Um estudo da XP, em parceria com o Insper e a Atlantiqis Consulting, questiona esse consenso. A pesquisa sustenta que o CDI não deve ser visto como ativo livre de risco para a maioria dos investidores. E argumenta que ele molda decisões com base numa métrica inadequada.

A tese desafia a visão tradicional de risco no mercado financeiro. Em vez de associar risco apenas à volatilidade, a XP propõe que o risco real é a queda do poder de compra ao longo do tempo.

Para muitos brasileiros, o verdadeiro horizonte é de anos ou décadas, não de poucos meses. O estudo enfatiza que o risco relevante é a insuficiência de patrimônio para cobrir despesas futuras, e não oscilações de curto prazo.
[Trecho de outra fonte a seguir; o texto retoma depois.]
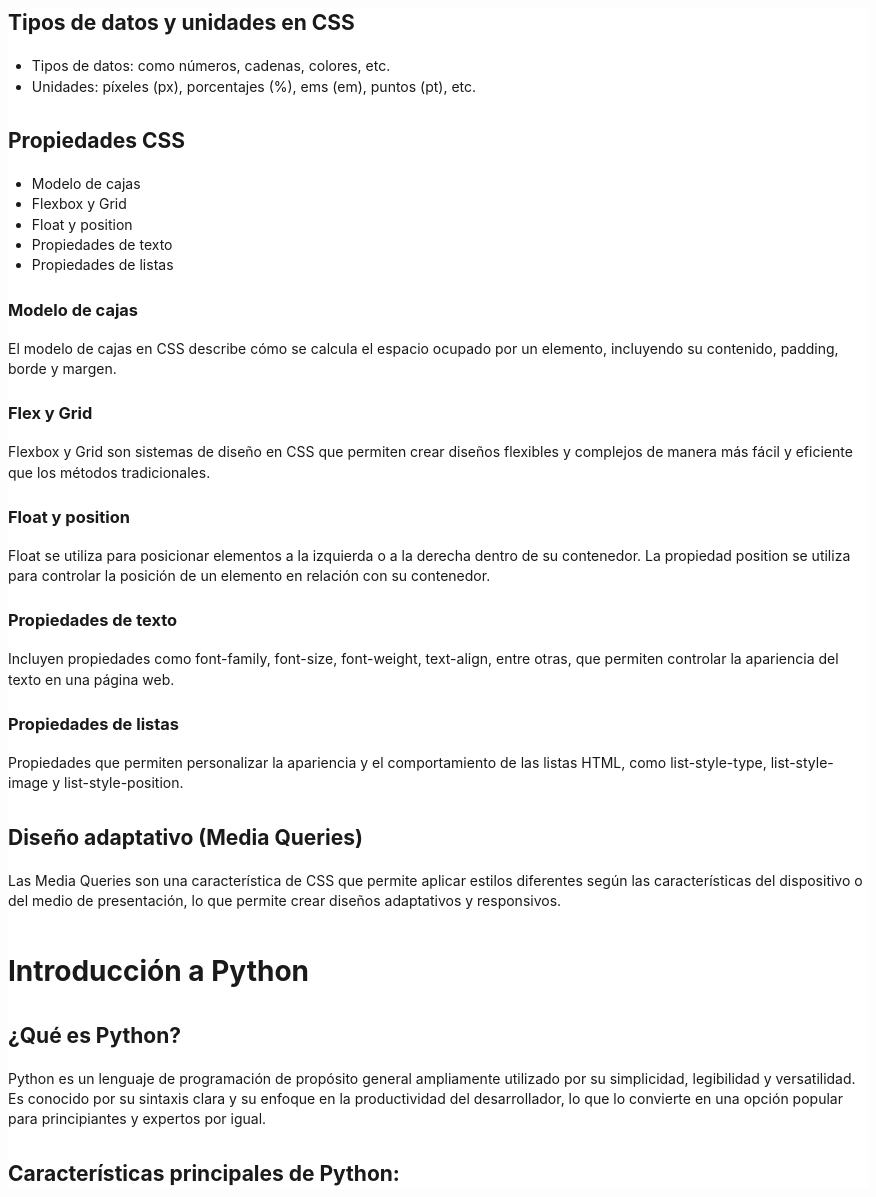## Tipos de datos y unidades en CSS
- Tipos de datos: como números, cadenas, colores, etc.
- Unidades: píxeles (px), porcentajes (%), ems (em), puntos (pt), etc.

## Propiedades CSS
- Modelo de cajas
- Flexbox y Grid
- Float y position
- Propiedades de texto
- Propiedades de listas

### Modelo de cajas
El modelo de cajas en CSS describe cómo se calcula el espacio ocupado por un elemento, incluyendo su contenido, padding, borde y margen.

### Flex y Grid
Flexbox y Grid son sistemas de diseño en CSS que permiten crear diseños flexibles y complejos de manera más fácil y eficiente que los métodos tradicionales.

### Float y position
Float se utiliza para posicionar elementos a la izquierda o a la derecha dentro de su contenedor. La propiedad position se utiliza para controlar la posición de un elemento en relación con su contenedor.

### Propiedades de texto
Incluyen propiedades como font-family, font-size, font-weight, text-align, entre otras, que permiten controlar la apariencia del texto en una página web.

### Propiedades de listas
Propiedades que permiten personalizar la apariencia y el comportamiento de las listas HTML, como list-style-type, list-style-image y list-style-position.

## Diseño adaptativo (Media Queries)
Las Media Queries son una característica de CSS que permite aplicar estilos diferentes según las características del dispositivo o del medio de presentación, lo que permite crear diseños adaptativos y responsivos.


# Introducción a Python

## ¿Qué es Python?

Python es un lenguaje de programación de propósito general ampliamente utilizado por su simplicidad, legibilidad y versatilidad. Es conocido por su sintaxis clara y su enfoque en la productividad del desarrollador, lo que lo convierte en una opción popular para principiantes y expertos por igual.

## Características principales de Python:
Segundo Artur Wichmann, CIO da XP, não existe um ativo universalmente seguro. O ativo adequado depende dos objetivos de cada investidor, especialmente no longo prazo.

A pesquisa analisou dados de 2010 a 2026 e aponta que títulos públicos indexados à inflação superaram o CDI em diversos períodos, inclusive com ajuste pela inflação. Entre 2019 e 2023, o CDI teve retorno real próximo de zero.

O papel do futuro na avaliação de risco

A crítica não é sobre o nível atual de juros. Com a Selic em torno de 14,5%, aplicações pós-fixadas seguem atrativas, mas o problema é estrutural: reinvestimento desconhecido no futuro.

Investidores que compram hoje Tesouro IPCA+ com vencimentos longos travam uma taxa real de retorno já garantida para todo o período. O retorno nominal continua incerto, mas o ganho real já está contratado.

Assim, para horizontes longos, títulos atrelados à inflação podem reduzir o risco de incerteza futura, segundo a análise da XP.

História e tradição do tema

A tese remete a Robert Merton, Nobel de Economia em 1997, que defendia o Liabilitiy Driven Investing (LDI). A ideia é alinhar carteiras a obrigações futuras, não apenas a ganhos de curto prazo, usando ativos que acompanhem custos futuros como educação e aposentadoria.

No Brasil, há um mercado sofisticado de títulos atrelados à inflação, como Tesouro IPCA+, Tesouro RendA+ e Tesouro Educa+. Pesquisadores internacionais apontam esses instrumentos como exemplos de inovação em renda indexada.

A XP cita o RendA+ e o conceito SeLFIES (Standard-of-Living, Forward-starting, Income-only Securities) como exemplos de produtos que facilitam a poupança para a previdência, com custos baixos e risco controlado.

Mudança de percepção na prática

Os autores não defendem abandonar o CDI, que segue relevante para reserva de emergência e objetivos de curto prazo. A proposta é repensar o papel do CDI como referência universal de sucesso financeiro.

A pergunta central, segundo a XP, não é se a carteira bateu o CDI, mas se o patrimônio será suficiente para financiar o estilo de vida desejado no futuro. Essa mudança pode impactar o desenho de carteiras no Brasil.